Teng & Di Giorgio, Shane

Entre fidé­lité et tra­hi­son, amour et haine, Shane est une superbe épo­pée médié­vale. Fré­dé­ric et Isa­belle en parlent encore !

La série ne com­mence pas dans la quié­tude, c’est le moins qu’on puisse dire : la pre­mière planche de L’Impératrice sau­vage plonge au cœur d’une tem­pête au large des côtes bre­tonnes, en l’an de grâce 1120. A bord du navire en détresse : l’héritier du trône d’Angleterre, accom­pa­gné des plus hauts repré­sen­tants de la noblesse du royaume. Et puis c’est la catas­trophe : trom­pés par les feux de nau­fra­geurs, le vais­seau s’écrase contre les récifs. Bilan du drame : un seul sur­vi­vant, Shane, un mer­ce­naire irlan­dais atta­ché au ser­vice du sou­ve­rain anglais. C’est donc autour des pro­blèmes posés par la suc­ces­sion du roi d’Angleterre Henri 1er, fils de Guillaume le Conqué­rant, que va s’organiser l’intrigue de base de la série — intrigue qui, avec quelques digres­sions buis­son­nières, va nous tenir en haleine durant cinq albums.

La mort de son unique héri­tier mâle place en effet le sou­ve­rain dans une situa­tion déli­cate : il doit dési­gner un nou­veau suc­ces­seur. Mais il ne peut se résoudre au choix qui se pré­sente à lui : son autre fils est un bâtard, et Etienne de Blois, gen­til­homme fort bien placé dans la lice des pré­ten­dants au trône, est faible de carac­tère et, de plus, mani­pulé par son frère Henry, un ambi­tieux que le roi n’apprécie guère. Le roi décide alors de choi­sir comme suc­ces­seur… sa fille Maud — déci­sion qu’il s’autorise en vertu d’anciens docu­ments attes­tant d’un pré­cé­dent sem­blable et qui sou­lève un tollé parmi les barons du royaume. Maud, déjà vic­time de plu­sieurs ten­ta­tives de meurtre, est enle­vée… Cadavres, com­plots et machi­na­tions toutes plus machia­vé­liques les unes que les autres se suivent et se mêlent en un rythme sou­tenu qui ne laisse aucun répit. D’autant qu’aux tumultes de ces intrigues de cour s’ajoute l’impossible pas­sion que se vouent Maud et Shane. Amour, fidé­lité, tra­hi­son, loyauté, ambi­tion, cor­rup­tion… toutes ces valeurs contra­dic­toires sont por­tées à leur paroxysme dans cette fresque médié­vale qui réus­sit à mettre en images la vio­lence la plus crue — et la ten­dresse la plus douce — sans en rien mas­quer mais sans exhi­bi­tion­nisme déplacé.

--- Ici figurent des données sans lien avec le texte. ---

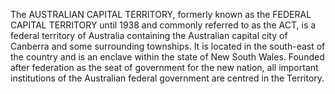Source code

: The AUSTRALIAN CAPITAL TERRITORY, formerly known as the FEDERAL CAPITAL TERRITORY until 1938 and commonly referred to as the ACT, is a federal territory of Australia containing the Australian capital city of Canberra and some surrounding townships. It is located in the south-east of the country and is an enclave within the state of New South Wales. Founded after federation as the seat of government for the new nation, all important institutions of the Australian federal government are centred in the Territory.
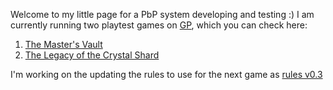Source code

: Welcome to my little page for a PbP system developing and testing :)
I am currently running two playtest games on [GP](https://gamersplane.com/), which you can check here:  
  
  1) [The Master's Vault](test1.md)  
  2) [The Legacy of the Crystal Shard](test2.md)
    
I'm working on the updating the rules to use for the next game as [rules v0.3](rules.md)
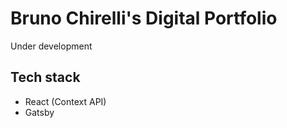 # Bruno Chirelli's Digital Portfolio

Under development

## Tech stack

- React (Context API)
- Gatsby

L’on suit avec avi­dité toutes ces péri­pé­ties. Mais l’on ne peut s’empêcher d’être sur­pris par la conci­sion des textes. Les dia­logues, réduits au mini­mum néces­saire, sonnent par­fois bizar­re­ment — “vous vous gou­rez !” dans la bouche d’un mer­ce­naire du XIIe siècle a un effet assez inat­tendu, et sans aller jusqu’à un pseudo vieux fran­çais désa­gréa­ble­ment arti­fi­ciel, un registre de langue plus neutre eût été mieux adapté… Quant aux didas­ca­lies, elles brillent par leur absence ou leur briè­veté, n’allant guère au-delà de “cepen­dant…” ou “un peu plus tard…” Pas un mot ou presque pour pré­ci­ser le contexte his­to­rique, si ce n’est en qua­trième de cou­ver­ture… L’on conçoit que le scé­na­riste ait voulu que l’aventure et le souffle épique priment, et qu’il se soit refusé à jouer les manuels sco­laires, mais il faut recon­naître qu’avoir poussé l’aridité docu­men­taire à ce point pose par­fois quelques pro­blèmes de com­pré­hen­sion. Ainsi dans le pre­mier album le roi confronté à la mort de son fils aîné dit-il n’avoir d’autre des­cen­dant mâle qu’un bâtard nommé Richard. Or à quelques cases de là, sa fille Maud est accueillie à bras ouvert par un cer­tain Henry qui l’appelle “petite sœur”. Si cet Henry est le frère de Maud, pour­quoi le roi ne le compte-t-il pas parmi les suc­ces­seurs pos­sibles ? Quelques indi­ca­tions concer­nant les liens de parenté entre les per­son­nages eussent été bien utiles. Et l’on en dira autant du mariage de Maud avec l’empereur d’Allemagne : arrangé par son père, on en déduit qu’il s’agit d’une alliance béné­fique pour le trône d’Angleterre. Alors pour­quoi Henri Ier arrache-t-il si vio­lem­ment du cou de sa fille le col­lier qui est la marque de son rang impé­rial en criant que sa vue [le] blesse ?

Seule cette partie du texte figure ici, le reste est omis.